• _Recorded data_

=== Begin Enclosure ===

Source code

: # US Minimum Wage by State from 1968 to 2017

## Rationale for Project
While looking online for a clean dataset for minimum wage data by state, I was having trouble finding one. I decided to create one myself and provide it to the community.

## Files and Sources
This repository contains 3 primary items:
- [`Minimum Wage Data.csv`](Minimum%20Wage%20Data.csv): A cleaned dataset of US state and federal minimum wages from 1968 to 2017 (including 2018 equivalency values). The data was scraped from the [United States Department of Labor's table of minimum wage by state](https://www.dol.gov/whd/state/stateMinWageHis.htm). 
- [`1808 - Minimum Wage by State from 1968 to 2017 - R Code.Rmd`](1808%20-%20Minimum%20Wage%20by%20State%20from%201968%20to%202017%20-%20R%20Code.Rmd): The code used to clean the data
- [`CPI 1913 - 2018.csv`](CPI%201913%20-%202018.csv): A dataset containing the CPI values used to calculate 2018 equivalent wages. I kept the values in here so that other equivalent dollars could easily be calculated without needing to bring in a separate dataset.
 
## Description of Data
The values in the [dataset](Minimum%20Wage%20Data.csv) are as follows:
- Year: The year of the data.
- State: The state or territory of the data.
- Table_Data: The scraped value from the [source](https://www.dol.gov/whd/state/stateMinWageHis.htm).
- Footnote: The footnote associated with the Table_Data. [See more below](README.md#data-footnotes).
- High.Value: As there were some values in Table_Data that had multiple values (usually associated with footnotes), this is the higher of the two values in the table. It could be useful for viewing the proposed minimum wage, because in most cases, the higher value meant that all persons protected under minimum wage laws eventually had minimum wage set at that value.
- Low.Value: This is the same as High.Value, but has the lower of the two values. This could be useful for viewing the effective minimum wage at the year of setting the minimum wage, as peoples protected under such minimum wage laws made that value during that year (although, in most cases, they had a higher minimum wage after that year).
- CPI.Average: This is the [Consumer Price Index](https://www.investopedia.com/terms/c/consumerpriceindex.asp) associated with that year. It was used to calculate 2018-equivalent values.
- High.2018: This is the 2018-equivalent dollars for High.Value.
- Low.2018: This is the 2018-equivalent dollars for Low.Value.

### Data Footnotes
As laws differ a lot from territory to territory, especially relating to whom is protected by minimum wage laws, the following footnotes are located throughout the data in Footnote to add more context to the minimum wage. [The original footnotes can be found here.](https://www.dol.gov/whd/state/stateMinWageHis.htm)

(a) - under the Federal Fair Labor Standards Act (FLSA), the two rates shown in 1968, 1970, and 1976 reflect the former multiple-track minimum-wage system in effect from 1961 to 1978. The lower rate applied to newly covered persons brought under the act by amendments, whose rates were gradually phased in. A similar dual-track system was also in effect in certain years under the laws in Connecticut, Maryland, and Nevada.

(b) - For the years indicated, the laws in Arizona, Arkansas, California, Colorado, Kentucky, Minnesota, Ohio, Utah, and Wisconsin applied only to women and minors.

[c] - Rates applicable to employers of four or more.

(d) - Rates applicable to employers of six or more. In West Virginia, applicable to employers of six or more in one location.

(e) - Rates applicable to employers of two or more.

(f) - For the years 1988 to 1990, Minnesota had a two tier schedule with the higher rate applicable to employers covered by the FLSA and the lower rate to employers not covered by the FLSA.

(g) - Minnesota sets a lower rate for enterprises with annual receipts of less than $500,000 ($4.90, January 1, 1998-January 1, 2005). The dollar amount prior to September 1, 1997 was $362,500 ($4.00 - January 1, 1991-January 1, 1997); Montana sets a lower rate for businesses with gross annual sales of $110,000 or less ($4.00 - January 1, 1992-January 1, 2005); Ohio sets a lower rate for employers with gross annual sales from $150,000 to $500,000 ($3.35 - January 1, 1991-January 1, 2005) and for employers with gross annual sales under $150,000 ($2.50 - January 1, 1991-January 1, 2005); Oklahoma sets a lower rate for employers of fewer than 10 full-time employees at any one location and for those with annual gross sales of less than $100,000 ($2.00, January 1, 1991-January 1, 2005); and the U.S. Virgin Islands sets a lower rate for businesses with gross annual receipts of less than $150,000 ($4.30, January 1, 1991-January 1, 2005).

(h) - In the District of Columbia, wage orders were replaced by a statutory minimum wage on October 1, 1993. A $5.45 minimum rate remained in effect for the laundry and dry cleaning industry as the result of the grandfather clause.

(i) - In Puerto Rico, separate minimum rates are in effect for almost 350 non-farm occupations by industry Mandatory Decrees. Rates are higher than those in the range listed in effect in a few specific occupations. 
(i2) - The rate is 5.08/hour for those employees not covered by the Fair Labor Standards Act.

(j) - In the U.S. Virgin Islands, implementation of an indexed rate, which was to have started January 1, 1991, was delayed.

=== End Enclosure ===

• _What is being asked_
Retype all of the data exactly. Leave nothing out.

• _Answer below_
Source code

: # US Minimum Wage by State from 1968 to 2017

## Rationale for Project
While looking online for a clean dataset for minimum wage data by state, I was having trouble finding one. I decided to create one myself and provide it to the community.

## Files and Sources
This repository contains 3 primary items:
- [`Minimum Wage Data.csv`](Minimum%20Wage%20Data.csv): A cleaned dataset of US state and federal minimum wages from 1968 to 2017 (including 2018 equivalency values). The data was scraped from the [United States Department of Labor's table of minimum wage by state](https://www.dol.gov/whd/state/stateMinWageHis.htm). 
- [`1808 - Minimum Wage by State from 1968 to 2017 - R Code.Rmd`](1808%20-%20Minimum%20Wage%20by%20State%20from%201968%20to%202017%20-%20R%20Code.Rmd): The code used to clean the data
- [`CPI 1913 - 2018.csv`](CPI%201913%20-%202018.csv): A dataset containing the CPI values used to calculate 2018 equivalent wages. I kept the values in here so that other equivalent dollars could easily be calculated without needing to bring in a separate dataset.
 
## Description of Data
The values in the [dataset](Minimum%20Wage%20Data.csv) are as follows:
- Year: The year of the data.
- State: The state or territory of the data.
- Table_Data: The scraped value from the [source](https://www.dol.gov/whd/state/stateMinWageHis.htm).
- Footnote: The footnote associated with the Table_Data. [See more below](README.md#data-footnotes).
- High.Value: As there were some values in Table_Data that had multiple values (usually associated with footnotes), this is the higher of the two values in the table. It could be useful for viewing the proposed minimum wage, because in most cases, the higher value meant that all persons protected under minimum wage laws eventually had minimum wage set at that value.
- Low.Value: This is the same as High.Value, but has the lower of the two values. This could be useful for viewing the effective minimum wage at the year of setting the minimum wage, as peoples protected under such minimum wage laws made that value during that year (although, in most cases, they had a higher minimum wage after that year).
- CPI.Average: This is the [Consumer Price Index](https://www.investopedia.com/terms/c/consumerpriceindex.asp) associated with that year. It was used to calculate 2018-equivalent values.
- High.2018: This is the 2018-equivalent dollars for High.Value.
- Low.2018: This is the 2018-equivalent dollars for Low.Value.

### Data Footnotes
As laws differ a lot from territory to territory, especially relating to whom is protected by minimum wage laws, the following footnotes are located throughout the data in Footnote to add more context to the minimum wage. [The original footnotes can be found here.](https://www.dol.gov/whd/state/stateMinWageHis.htm)

(a) - under the Federal Fair Labor Standards Act (FLSA), the two rates shown in 1968, 1970, and 1976 reflect the former multiple-track minimum-wage system in effect from 1961 to 1978. The lower rate applied to newly covered persons brought under the act by amendments, whose rates were gradually phased in. A similar dual-track system was also in effect in certain years under the laws in Connecticut, Maryland, and Nevada.

(b) - For the years indicated, the laws in Arizona, Arkansas, California, Colorado, Kentucky, Minnesota, Ohio, Utah, and Wisconsin applied only to women and minors.

[c] - Rates applicable to employers of four or more.

(d) - Rates applicable to employers of six or more. In West Virginia, applicable to employers of six or more in one location.

(e) - Rates applicable to employers of two or more.

(f) - For the years 1988 to 1990, Minnesota had a two tier schedule with the higher rate applicable to employers covered by the FLSA and the lower rate to employers not covered by the FLSA.

(g) - Minnesota sets a lower rate for enterprises with annual receipts of less than $500,000 ($4.90, January 1, 1998-January 1, 2005). The dollar amount prior to September 1, 1997 was $362,500 ($4.00 - January 1, 1991-January 1, 1997); Montana sets a lower rate for businesses with gross annual sales of $110,000 or less ($4.00 - January 1, 1992-January 1, 2005); Ohio sets a lower rate for employers with gross annual sales from $150,000 to $500,000 ($3.35 - January 1, 1991-January 1, 2005) and for employers with gross annual sales under $150,000 ($2.50 - January 1, 1991-January 1, 2005); Oklahoma sets a lower rate for employers of fewer than 10 full-time employees at any one location and for those with annual gross sales of less than $100,000 ($2.00, January 1, 1991-January 1, 2005); and the U.S. Virgin Islands sets a lower rate for businesses with gross annual receipts of less than $150,000 ($4.30, January 1, 1991-January 1, 2005).

(h) - In the District of Columbia, wage orders were replaced by a statutory minimum wage on October 1, 1993. A $5.45 minimum rate remained in effect for the laundry and dry cleaning industry as the result of the grandfather clause.

(i) - In Puerto Rico, separate minimum rates are in effect for almost 350 non-farm occupations by industry Mandatory Decrees. Rates are higher than those in the range listed in effect in a few specific occupations. 
(i2) - The rate is 5.08/hour for those employees not covered by the Fair Labor Standards Act.

(j) - In the U.S. Virgin Islands, implementation of an indexed rate, which was to have started January 1, 1991, was delayed.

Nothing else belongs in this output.